**WHAT TO DO**.
Print every one of the records verbatim, omitting nothing.

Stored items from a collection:
- Opening Delimiter -

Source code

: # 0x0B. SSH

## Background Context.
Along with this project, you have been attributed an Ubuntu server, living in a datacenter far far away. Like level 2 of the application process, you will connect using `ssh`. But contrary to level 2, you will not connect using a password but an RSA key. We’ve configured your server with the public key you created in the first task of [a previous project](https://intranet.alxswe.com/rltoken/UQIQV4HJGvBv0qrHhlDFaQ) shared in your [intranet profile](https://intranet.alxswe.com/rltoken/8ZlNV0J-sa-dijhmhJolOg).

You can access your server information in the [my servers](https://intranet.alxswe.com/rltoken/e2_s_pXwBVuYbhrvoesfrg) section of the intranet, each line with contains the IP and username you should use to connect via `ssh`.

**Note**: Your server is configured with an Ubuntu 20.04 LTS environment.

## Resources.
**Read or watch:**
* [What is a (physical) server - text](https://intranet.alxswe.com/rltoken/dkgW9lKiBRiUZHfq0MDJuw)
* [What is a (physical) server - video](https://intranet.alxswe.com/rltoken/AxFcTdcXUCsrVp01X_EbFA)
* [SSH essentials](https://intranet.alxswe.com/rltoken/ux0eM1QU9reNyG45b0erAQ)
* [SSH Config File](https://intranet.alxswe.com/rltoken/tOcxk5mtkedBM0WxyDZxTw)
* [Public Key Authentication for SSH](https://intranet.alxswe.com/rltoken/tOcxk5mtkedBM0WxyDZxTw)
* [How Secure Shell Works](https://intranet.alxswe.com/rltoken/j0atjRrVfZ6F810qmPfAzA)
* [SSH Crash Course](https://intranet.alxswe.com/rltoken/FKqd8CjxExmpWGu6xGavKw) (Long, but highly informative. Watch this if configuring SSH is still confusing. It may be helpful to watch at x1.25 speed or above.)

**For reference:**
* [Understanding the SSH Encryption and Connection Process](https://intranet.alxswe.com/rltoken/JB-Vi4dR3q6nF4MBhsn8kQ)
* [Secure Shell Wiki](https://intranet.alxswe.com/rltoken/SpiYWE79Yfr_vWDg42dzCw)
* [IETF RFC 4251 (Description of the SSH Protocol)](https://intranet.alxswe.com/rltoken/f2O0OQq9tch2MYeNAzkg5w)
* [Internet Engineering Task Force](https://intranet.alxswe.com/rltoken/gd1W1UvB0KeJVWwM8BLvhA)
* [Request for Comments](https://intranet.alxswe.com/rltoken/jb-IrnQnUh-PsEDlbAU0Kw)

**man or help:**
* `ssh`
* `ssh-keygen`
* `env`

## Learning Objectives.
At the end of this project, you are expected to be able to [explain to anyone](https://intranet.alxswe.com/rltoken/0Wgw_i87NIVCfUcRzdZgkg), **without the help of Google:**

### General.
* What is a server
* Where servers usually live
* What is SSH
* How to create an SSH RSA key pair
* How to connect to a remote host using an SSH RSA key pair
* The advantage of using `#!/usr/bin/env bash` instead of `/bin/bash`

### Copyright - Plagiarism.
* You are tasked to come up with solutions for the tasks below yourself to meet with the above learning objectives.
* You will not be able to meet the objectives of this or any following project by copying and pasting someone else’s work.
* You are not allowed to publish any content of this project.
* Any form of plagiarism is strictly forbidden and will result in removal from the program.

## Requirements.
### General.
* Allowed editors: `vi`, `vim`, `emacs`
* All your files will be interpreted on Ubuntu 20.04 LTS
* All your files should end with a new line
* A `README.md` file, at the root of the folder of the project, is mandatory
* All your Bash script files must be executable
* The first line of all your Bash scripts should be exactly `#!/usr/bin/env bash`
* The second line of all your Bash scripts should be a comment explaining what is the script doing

- Closing Delimiter -

**FINISHED TASK**.
Source code

: # 0x0B. SSH

## Background Context.
Along with this project, you have been attributed an Ubuntu server, living in a datacenter far far away. Like level 2 of the application process, you will connect using `ssh`. But contrary to level 2, you will not connect using a password but an RSA key. We’ve configured your server with the public key you created in the first task of [a previous project](https://intranet.alxswe.com/rltoken/UQIQV4HJGvBv0qrHhlDFaQ) shared in your [intranet profile](https://intranet.alxswe.com/rltoken/8ZlNV0J-sa-dijhmhJolOg).

You can access your server information in the [my servers](https://intranet.alxswe.com/rltoken/e2_s_pXwBVuYbhrvoesfrg) section of the intranet, each line with contains the IP and username you should use to connect via `ssh`.

**Note**: Your server is configured with an Ubuntu 20.04 LTS environment.

## Resources.
**Read or watch:**
* [What is a (physical) server - text](https://intranet.alxswe.com/rltoken/dkgW9lKiBRiUZHfq0MDJuw)
* [What is a (physical) server - video](https://intranet.alxswe.com/rltoken/AxFcTdcXUCsrVp01X_EbFA)
* [SSH essentials](https://intranet.alxswe.com/rltoken/ux0eM1QU9reNyG45b0erAQ)
* [SSH Config File](https://intranet.alxswe.com/rltoken/tOcxk5mtkedBM0WxyDZxTw)
* [Public Key Authentication for SSH](https://intranet.alxswe.com/rltoken/tOcxk5mtkedBM0WxyDZxTw)
* [How Secure Shell Works](https://intranet.alxswe.com/rltoken/j0atjRrVfZ6F810qmPfAzA)
* [SSH Crash Course](https://intranet.alxswe.com/rltoken/FKqd8CjxExmpWGu6xGavKw) (Long, but highly informative. Watch this if configuring SSH is still confusing. It may be helpful to watch at x1.25 speed or above.)

**For reference:**
* [Understanding the SSH Encryption and Connection Process](https://intranet.alxswe.com/rltoken/JB-Vi4dR3q6nF4MBhsn8kQ)
* [Secure Shell Wiki](https://intranet.alxswe.com/rltoken/SpiYWE79Yfr_vWDg42dzCw)
* [IETF RFC 4251 (Description of the SSH Protocol)](https://intranet.alxswe.com/rltoken/f2O0OQq9tch2MYeNAzkg5w)
* [Internet Engineering Task Force](https://intranet.alxswe.com/rltoken/gd1W1UvB0KeJVWwM8BLvhA)
* [Request for Comments](https://intranet.alxswe.com/rltoken/jb-IrnQnUh-PsEDlbAU0Kw)

**man or help:**
* `ssh`
* `ssh-keygen`
* `env`

## Learning Objectives.
At the end of this project, you are expected to be able to [explain to anyone](https://intranet.alxswe.com/rltoken/0Wgw_i87NIVCfUcRzdZgkg), **without the help of Google:**

### General.
* What is a server
* Where servers usually live
* What is SSH
* How to create an SSH RSA key pair
* How to connect to a remote host using an SSH RSA key pair
* The advantage of using `#!/usr/bin/env bash` instead of `/bin/bash`

### Copyright - Plagiarism.
* You are tasked to come up with solutions for the tasks below yourself to meet with the above learning objectives.
* You will not be able to meet the objectives of this or any following project by copying and pasting someone else’s work.
* You are not allowed to publish any content of this project.
* Any form of plagiarism is strictly forbidden and will result in removal from the program.

## Requirements.
### General.
* Allowed editors: `vi`, `vim`, `emacs`
* All your files will be interpreted on Ubuntu 20.04 LTS
* All your files should end with a new line
* A `README.md` file, at the root of the folder of the project, is mandatory
* All your Bash script files must be executable
* The first line of all your Bash scripts should be exactly `#!/usr/bin/env bash`
* The second line of all your Bash scripts should be a comment explaining what is the script doing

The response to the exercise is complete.